We are now seeing the equivalent of Custer’s last stand. The question is: Who is Custer in this confrontation, the governor or the teachers’ union?

The average teacher’s salary for the state is $49,000, but that does not count medical benefits and retirement. The total compensation package for Milwaukee teachers is $100,000. This is for eight months of work per year.

The teachers are not teaching. They are taking a paid sick leave in the streets of Milwaukee. The union is telling the voters and the state legislature: “Either we retain our privileged position, or else!” Are we seeing a replay of Blazing Saddles?


The symbolic showdown between the Federal government and a government union came in 1981, Reagan’s first year in office. The head of PATCO, the air traffic controllers’ union, called a strike. This strike was illegal.
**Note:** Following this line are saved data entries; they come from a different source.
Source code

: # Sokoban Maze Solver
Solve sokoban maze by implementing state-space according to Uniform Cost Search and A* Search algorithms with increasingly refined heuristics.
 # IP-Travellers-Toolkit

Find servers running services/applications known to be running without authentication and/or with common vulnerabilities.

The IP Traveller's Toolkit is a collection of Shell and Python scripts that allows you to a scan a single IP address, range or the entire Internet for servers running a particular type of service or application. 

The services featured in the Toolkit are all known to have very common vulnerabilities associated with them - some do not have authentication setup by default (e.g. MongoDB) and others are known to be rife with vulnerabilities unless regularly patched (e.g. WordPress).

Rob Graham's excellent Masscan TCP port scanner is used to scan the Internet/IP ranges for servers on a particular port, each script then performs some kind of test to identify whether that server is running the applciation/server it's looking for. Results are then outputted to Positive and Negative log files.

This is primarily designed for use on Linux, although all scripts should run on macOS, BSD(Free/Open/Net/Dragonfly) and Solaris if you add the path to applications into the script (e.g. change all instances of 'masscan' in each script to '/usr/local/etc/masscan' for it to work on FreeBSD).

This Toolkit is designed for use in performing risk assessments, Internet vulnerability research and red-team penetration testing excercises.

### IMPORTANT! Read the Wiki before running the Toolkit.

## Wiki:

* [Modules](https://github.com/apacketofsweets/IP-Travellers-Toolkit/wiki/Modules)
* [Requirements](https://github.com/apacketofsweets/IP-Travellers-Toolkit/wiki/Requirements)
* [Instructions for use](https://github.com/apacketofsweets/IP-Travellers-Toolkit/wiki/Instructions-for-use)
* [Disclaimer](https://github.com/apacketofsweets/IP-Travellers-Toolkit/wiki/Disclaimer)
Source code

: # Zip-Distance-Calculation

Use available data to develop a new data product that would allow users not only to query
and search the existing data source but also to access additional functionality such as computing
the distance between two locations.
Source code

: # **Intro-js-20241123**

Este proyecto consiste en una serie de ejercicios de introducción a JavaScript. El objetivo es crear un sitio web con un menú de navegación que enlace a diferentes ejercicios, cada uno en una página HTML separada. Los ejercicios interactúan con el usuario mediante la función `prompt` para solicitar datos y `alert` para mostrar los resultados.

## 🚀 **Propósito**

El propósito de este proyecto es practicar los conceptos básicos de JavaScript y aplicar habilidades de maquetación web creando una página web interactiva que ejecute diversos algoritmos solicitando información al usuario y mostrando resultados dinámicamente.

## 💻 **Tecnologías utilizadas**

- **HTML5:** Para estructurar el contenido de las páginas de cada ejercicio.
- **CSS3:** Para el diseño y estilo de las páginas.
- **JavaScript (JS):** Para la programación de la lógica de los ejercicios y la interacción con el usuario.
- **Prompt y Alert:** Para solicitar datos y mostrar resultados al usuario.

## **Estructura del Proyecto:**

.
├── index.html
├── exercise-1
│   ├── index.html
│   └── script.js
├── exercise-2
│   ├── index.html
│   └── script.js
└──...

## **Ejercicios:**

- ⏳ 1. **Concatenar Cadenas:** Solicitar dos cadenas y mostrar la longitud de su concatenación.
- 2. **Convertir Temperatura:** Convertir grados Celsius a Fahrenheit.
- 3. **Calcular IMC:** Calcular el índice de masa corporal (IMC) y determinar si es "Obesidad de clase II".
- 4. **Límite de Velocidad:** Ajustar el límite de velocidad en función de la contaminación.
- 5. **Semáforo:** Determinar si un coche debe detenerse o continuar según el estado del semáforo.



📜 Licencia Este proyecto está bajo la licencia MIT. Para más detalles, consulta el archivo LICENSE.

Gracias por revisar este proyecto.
He did not care.

Reagan had for years been president of the Screen Actors Guild. He knew how to deal with unions. He knew that the voters would not tolerate blackmail: “Deal with PATCO or we will shut down the friendly skies.” He issued a deadline. They had to be back at work on a particular day or else lose their jobs. A few of them went back to work. Most did not. The government hired replacements, and PATCO was busted. No Federal union has attempted anything like PATCO’s walkout since then. They got the memo.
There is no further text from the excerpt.